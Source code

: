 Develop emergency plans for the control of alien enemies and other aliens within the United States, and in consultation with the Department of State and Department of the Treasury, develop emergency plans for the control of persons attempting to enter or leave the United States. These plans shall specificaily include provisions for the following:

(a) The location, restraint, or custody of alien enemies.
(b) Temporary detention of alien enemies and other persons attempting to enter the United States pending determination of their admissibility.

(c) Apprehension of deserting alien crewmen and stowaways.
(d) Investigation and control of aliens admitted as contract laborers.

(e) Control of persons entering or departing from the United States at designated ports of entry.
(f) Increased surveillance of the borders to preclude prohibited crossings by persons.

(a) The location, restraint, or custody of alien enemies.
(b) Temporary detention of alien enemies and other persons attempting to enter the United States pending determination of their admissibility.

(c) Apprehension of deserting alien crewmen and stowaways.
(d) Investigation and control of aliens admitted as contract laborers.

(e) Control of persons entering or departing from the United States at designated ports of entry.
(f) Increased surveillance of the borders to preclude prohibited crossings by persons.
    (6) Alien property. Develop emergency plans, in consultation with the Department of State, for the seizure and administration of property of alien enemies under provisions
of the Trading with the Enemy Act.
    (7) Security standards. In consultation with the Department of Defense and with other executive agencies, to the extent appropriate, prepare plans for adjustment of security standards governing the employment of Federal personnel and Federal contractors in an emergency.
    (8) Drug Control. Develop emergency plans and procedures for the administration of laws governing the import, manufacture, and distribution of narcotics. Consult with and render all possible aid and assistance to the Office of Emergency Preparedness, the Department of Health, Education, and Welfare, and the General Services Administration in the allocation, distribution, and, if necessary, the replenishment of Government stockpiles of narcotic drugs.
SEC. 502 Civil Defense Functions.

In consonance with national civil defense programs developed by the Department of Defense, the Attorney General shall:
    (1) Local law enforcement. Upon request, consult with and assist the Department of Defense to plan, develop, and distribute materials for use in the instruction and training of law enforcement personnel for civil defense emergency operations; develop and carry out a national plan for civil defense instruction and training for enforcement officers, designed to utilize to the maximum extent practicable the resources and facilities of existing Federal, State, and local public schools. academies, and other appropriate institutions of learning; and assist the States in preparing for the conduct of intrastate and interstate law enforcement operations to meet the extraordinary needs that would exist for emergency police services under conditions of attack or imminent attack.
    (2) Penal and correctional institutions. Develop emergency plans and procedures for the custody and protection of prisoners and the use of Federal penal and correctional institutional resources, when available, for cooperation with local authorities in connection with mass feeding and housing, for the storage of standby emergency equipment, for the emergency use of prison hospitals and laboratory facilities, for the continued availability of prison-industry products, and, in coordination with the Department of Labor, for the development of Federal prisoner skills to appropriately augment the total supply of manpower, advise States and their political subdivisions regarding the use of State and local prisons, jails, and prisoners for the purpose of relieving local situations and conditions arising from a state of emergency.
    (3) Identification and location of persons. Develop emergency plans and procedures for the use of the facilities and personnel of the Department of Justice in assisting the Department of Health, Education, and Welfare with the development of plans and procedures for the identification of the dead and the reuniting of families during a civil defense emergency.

THE PROBLEM: For this exercise, please copy exactly the lines of the material above from its first line through the line where "of the Trading with the Enemy Act." appears.

YOUR SOLUTION:
Source code

: Develop emergency plans for the control of alien enemies and other aliens within the United States, and in consultation with the Department of State and Department of the Treasury, develop emergency plans for the control of persons attempting to enter or leave the United States. These plans shall specificaily include provisions for the following:

(a) The location, restraint, or custody of alien enemies.
(b) Temporary detention of alien enemies and other persons attempting to enter the United States pending determination of their admissibility.

(c) Apprehension of deserting alien crewmen and stowaways.
(d) Investigation and control of aliens admitted as contract laborers.

(e) Control of persons entering or departing from the United States at designated ports of entry.
(f) Increased surveillance of the borders to preclude prohibited crossings by persons.

(a) The location, restraint, or custody of alien enemies.
(b) Temporary detention of alien enemies and other persons attempting to enter the United States pending determination of their admissibility.

(c) Apprehension of deserting alien crewmen and stowaways.
(d) Investigation and control of aliens admitted as contract laborers.

(e) Control of persons entering or departing from the United States at designated ports of entry.
(f) Increased surveillance of the borders to preclude prohibited crossings by persons.
    (6) Alien property. Develop emergency plans, in consultation with the Department of State, for the seizure and administration of property of alien enemies under provisions
of the Trading with the Enemy Act.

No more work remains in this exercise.